Where I need further clarity is my own confidence. Everything else, every other struggle springs from this, each has this at the center, that shaky, shivery, raw sense of poverty, of brokenness, of fear and not enough. The further clarity I seek beyond this is how to make this loving a living, how to more fully integrate my life, my need for funding and my need for love (shared and received), how to make my process, my doing sustainable, how to fully embody and manifest my dreams in a more practical sense.

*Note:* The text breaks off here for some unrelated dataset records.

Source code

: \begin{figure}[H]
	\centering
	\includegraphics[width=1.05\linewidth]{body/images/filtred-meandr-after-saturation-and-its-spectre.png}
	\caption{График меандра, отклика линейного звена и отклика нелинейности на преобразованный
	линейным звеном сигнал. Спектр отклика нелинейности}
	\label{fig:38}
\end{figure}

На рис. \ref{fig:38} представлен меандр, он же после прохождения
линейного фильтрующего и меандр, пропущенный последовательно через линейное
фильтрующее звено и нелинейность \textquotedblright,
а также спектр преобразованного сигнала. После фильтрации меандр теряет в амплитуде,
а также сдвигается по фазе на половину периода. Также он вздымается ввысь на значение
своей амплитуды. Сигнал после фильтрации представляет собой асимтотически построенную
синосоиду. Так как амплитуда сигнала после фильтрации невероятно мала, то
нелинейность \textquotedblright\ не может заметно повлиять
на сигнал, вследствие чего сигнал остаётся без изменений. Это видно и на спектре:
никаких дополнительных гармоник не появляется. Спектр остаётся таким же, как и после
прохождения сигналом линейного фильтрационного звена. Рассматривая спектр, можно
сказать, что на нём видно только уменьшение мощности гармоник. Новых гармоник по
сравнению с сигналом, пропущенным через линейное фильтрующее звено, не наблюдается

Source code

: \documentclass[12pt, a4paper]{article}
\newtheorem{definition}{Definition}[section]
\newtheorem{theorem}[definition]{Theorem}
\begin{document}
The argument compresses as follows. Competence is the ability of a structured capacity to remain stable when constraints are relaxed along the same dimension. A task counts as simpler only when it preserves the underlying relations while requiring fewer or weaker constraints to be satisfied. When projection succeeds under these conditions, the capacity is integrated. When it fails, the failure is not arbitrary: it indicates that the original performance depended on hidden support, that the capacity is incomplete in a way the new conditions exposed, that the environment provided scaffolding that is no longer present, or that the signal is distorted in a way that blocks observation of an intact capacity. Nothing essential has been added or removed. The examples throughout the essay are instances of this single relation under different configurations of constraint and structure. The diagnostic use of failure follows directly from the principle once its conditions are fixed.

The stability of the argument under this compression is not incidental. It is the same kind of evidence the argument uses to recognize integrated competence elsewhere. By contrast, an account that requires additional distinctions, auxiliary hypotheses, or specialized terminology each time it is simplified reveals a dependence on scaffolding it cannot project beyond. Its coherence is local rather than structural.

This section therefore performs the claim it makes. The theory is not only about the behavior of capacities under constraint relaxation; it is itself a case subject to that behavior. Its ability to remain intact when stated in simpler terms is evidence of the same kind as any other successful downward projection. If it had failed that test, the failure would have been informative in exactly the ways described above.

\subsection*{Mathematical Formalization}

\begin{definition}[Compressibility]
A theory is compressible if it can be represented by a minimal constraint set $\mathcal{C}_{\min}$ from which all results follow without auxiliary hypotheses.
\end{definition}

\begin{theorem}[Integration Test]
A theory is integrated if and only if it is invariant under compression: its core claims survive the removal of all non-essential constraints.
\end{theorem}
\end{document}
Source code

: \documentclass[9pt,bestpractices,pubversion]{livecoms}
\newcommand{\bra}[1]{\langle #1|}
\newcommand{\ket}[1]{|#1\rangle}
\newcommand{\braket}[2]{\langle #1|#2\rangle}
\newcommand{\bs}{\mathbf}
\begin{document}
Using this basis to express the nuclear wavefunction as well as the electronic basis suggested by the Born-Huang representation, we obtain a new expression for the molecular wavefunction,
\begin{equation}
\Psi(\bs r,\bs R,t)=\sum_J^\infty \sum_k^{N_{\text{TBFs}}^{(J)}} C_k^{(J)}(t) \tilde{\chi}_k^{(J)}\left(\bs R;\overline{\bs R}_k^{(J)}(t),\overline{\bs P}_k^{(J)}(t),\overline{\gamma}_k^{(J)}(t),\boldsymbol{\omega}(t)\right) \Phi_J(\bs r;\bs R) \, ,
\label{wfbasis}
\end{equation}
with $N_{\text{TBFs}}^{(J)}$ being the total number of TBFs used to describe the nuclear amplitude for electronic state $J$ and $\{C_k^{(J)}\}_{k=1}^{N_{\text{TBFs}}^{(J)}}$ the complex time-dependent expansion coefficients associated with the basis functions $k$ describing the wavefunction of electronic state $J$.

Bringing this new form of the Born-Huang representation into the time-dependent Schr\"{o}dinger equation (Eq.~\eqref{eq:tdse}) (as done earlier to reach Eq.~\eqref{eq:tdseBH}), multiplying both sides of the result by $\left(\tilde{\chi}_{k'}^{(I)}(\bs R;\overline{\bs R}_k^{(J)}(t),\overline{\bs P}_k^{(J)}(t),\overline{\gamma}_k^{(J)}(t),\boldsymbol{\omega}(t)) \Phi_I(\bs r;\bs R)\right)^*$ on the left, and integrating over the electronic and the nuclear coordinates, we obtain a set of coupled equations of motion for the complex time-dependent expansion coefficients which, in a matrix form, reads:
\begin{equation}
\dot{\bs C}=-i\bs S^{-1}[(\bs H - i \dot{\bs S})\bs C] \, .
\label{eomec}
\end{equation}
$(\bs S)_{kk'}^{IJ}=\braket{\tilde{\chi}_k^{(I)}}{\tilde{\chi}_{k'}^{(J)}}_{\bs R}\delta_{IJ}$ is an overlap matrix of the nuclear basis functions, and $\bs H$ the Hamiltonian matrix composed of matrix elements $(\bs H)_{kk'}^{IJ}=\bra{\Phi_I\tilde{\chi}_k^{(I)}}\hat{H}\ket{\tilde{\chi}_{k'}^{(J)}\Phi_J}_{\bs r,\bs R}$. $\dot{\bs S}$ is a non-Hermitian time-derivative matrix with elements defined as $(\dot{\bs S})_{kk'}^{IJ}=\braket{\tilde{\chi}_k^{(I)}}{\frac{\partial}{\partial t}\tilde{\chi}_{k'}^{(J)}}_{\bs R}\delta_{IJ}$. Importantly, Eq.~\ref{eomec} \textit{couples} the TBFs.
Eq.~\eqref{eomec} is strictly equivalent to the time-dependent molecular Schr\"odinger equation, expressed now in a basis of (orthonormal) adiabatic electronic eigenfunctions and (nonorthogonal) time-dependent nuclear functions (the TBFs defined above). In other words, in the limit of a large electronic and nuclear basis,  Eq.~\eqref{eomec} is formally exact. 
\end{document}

Before I even started to collect images, I had a strong sense of what they would be: the clarity would center around the comfort of shelter, a fireplace maybe, a cozy place to be and rest, surrounded by books and dogs and practice materials. The images I found were soft flannel, a blanket and slippers, a sleeping puppy, my meditation cushion, Watermoon Kuan Yin (the goddess of mercy, she who comforts those who call to her), yoga poses and phrases.

The confusion, the need for clarity, is represented by the “outside,” the weather and lack of shelter, the wild, the cold, unpredictable nature, the fox who can either be a wise messenger or evil trickster, the smoke of incense, what is left after the burning, what fades, the reminder of and reference to impermanence. The images I chose, that chose me, were much darker, starker than they have been in the past few dreamboads, collections that were softer and more peaceful.

The comfort of home, of shelter and companionship, of practice, of the predictable, the cycle of seasons, day and night.

If the world seems cold to you, kindle fires to warm it. ~Lucy Larcom

The wild of the outside, of change and impermanence, of nature and weather, the unknown.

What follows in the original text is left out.